What fusing is correct here?

Hcw
10+ year member

Junior Member
To determine the approximate current draw in “amps” of one’s amplifiers you need to calculate the total power of each amp. Multiply total number of channels times the number of RMS watts per channel. In this particular example we will use the first amp at 4x 150 rms watts = 600w rms. The second amp 1x 280w rms = 280w rms. These total 880w rms. This total is than doubled and divided by 13.8 to give approximate “current draw. So our total 880w rms x 2 = 1760 divided by 13.8 = 127 amps.

Using this figure of 127 amps we can determine the proper wire gauge size from charts. In this case we need to run a length of wire 10-13 ft. According to the charts on the net Cable Gauge Chart this would require a 4 gauge power wire to be run between the battery and the amps capable of supporting up to a maximum of 150 amps.

Questions:

So from this information does it mean that the power lead should be fused with a 150 amp fuse at the battery?

This would include that this lead is going to a junction block and each power lead from the junction block going directly into each amp?

I ask this as there are articles stating that one should add the sum of all fuses in the amps which in my case as an example would be 2x70amps in the first amp = 140 amps for it. The second amp has a 40 amp fuse for a combined total of 180amps.

Question:

So what than doe’s one fuse for at the battery? The maximum amount the 4 gauge wire is capable of supporting which is 150 amps or this new Figure of 180 amps? (30 amp difference) or the figure we obtained at the top of this page for “approximate amp draw” that was figured at 127 amps?

To further confuse issues we are told that the amps are protected with their built in fuses and that we are only protecting the “power wire” lead between TWO POINTS in case of shorts. This brings up the question of fusing between the battery and a junction block and than running from the junction block directly into each amp. Unless these power leads of the same 4 gauge are fused at this point between each amp and the junction block they are relying on the fuse at the battery as well are they not?

So adding a fuse between the junction block and each amp would protect these leads in the event of them shorting? These would have 140 amps on the first amp and a 40 amp on the second amp to match to their fuse rating built in?

So the question is by adding these additional fuses between each amp and the junction block does it make any difference in the fuse size that one uses at the battery because they are individually fused as well? This pertaining to the three different amperage Numbers we have obtained:

-The approximate current draw of 127 amps at the start of all this.

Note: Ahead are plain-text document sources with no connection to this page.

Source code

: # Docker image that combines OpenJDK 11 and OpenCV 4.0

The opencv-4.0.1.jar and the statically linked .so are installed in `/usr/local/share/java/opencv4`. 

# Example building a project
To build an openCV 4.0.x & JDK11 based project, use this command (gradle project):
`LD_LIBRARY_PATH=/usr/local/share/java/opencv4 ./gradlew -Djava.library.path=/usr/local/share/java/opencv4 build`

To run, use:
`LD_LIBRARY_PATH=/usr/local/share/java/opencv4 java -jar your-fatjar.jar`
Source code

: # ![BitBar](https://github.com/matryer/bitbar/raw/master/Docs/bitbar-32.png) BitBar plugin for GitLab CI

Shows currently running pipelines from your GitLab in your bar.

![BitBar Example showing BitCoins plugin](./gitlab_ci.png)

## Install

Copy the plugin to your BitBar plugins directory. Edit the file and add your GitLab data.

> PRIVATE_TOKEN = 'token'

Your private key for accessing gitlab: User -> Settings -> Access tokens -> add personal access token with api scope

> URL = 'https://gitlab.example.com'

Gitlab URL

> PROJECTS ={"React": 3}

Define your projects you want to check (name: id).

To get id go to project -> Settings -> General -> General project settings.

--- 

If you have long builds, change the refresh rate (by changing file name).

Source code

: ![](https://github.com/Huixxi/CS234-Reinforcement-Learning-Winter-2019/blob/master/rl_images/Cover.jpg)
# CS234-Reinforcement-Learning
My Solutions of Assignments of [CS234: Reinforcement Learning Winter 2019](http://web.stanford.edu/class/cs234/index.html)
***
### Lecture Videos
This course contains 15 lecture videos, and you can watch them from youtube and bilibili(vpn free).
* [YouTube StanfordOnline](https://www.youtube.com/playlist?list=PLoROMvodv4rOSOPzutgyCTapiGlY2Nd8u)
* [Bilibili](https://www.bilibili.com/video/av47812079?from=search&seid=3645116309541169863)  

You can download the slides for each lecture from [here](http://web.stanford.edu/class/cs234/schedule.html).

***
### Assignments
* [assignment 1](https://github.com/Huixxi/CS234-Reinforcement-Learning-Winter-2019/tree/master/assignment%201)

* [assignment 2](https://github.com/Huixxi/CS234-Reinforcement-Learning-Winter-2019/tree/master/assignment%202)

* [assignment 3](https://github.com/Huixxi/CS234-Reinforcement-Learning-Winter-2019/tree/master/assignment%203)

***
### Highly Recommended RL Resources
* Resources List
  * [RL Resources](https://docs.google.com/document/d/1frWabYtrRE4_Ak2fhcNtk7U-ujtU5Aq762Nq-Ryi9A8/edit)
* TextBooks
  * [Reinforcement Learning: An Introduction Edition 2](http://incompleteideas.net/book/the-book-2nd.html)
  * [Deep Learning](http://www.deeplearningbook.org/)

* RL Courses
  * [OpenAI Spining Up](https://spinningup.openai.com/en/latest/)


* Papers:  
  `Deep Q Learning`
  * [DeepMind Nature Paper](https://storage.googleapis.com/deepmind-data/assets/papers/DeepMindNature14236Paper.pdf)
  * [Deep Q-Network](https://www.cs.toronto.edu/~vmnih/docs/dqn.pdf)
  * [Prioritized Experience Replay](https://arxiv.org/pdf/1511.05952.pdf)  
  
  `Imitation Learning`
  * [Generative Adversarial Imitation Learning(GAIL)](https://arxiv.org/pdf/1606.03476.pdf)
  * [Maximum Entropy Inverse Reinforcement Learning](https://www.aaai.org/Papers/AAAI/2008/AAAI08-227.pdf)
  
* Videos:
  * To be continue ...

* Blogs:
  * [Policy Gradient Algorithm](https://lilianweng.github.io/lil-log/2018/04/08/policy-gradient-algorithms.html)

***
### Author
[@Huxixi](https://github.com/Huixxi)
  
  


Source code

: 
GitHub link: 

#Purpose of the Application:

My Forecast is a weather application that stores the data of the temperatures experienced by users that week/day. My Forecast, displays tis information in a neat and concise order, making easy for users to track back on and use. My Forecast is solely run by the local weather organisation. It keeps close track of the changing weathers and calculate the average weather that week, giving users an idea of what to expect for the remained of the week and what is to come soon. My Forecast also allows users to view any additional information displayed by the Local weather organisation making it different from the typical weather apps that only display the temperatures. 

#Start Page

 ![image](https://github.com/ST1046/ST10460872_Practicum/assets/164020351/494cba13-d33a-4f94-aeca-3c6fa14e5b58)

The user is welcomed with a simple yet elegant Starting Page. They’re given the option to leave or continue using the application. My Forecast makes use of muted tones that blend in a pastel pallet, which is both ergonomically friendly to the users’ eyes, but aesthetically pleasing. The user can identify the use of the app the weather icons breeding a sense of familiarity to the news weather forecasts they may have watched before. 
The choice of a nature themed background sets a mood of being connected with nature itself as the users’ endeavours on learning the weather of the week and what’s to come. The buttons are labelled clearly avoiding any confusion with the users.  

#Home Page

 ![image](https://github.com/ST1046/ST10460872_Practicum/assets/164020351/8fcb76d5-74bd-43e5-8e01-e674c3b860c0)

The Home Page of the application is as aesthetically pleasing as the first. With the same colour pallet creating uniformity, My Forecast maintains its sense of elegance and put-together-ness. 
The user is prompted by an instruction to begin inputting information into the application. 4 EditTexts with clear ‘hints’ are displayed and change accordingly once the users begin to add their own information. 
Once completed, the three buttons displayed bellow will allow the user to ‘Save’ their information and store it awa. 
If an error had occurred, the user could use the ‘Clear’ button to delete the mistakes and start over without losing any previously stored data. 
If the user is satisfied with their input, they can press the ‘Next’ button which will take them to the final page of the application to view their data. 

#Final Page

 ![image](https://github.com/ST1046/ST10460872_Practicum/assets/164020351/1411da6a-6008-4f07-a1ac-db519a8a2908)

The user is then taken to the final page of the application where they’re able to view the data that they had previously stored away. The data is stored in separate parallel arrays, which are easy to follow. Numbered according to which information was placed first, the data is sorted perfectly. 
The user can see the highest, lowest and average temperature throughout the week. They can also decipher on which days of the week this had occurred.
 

-The 125-150 amp figure the 4 gauge wire is capable of carrying (between battery and Junction Block)

-The 180 amp figure the total sum of all built in fuses to the two amps?

In another artical it states that you can fuse this power lead at the battery with a 60-80 amp fuse on a 4 gauge it is all it will need???

 
To determine the approximate current draw in “amps” of one’s amplifiers you need to calculate the total power of each amp. Multiply total number of channels times the number of RMS watts per channel. In this particular example we will use the first amp at 4x 150 rms watts = 600w rms. The second amp 1x 280w rms = 280w rms. These total 880w rms. This total is than doubled and divided by 13.8 to give approximate “current draw. So our total 880w rms x 2 = 1760 divided by 13.8 = 127 amps.
Using this figure of 127 amps we can determine the proper wire gauge size from charts. In this case we need to run a length of wire 10-13 ft. According to the charts on the net Cable Gauge Chart this would require a 4 gauge power wire to be run between the battery and the amps capable of supporting up to a maximum of 150 amps.

Questions:

So from this information does it mean that the power lead should be fused with a 150 amp fuse at the battery?

This would include that this lead is going to a junction block and each power lead from the junction block going directly into each amp?

I ask this as there are articles stating that one should add the sum of all fuses in the amps which in my case as an example would be 2x70amps in the first amp = 140 amps for it. The second amp has a 40 amp fuse for a combined total of 180amps.

Question:

So what than doe’s one fuse for at the battery? The maximum amount the 4 gauge wire is capable of supporting which is 150 amps or this new Figure of 180 amps? (30 amp difference) or the figure we obtained at the top of this page for “approximate amp draw” that was figured at 127 amps?

To further confuse issues we are told that the amps are protected with their built in fuses and that we are only protecting the “power wire” lead between TWO POINTS in case of shorts. This brings up the question of fusing between the battery and a junction block and than running from the junction block directly into each amp. Unless these power leads of the same 4 gauge are fused at this point between each amp and the junction block they are relying on the fuse at the battery as well are they not?

So adding a fuse between the junction block and each amp would protect these leads in the event of them shorting? These would have 140 amps on the first amp and a 40 amp on the second amp to match to their fuse rating built in?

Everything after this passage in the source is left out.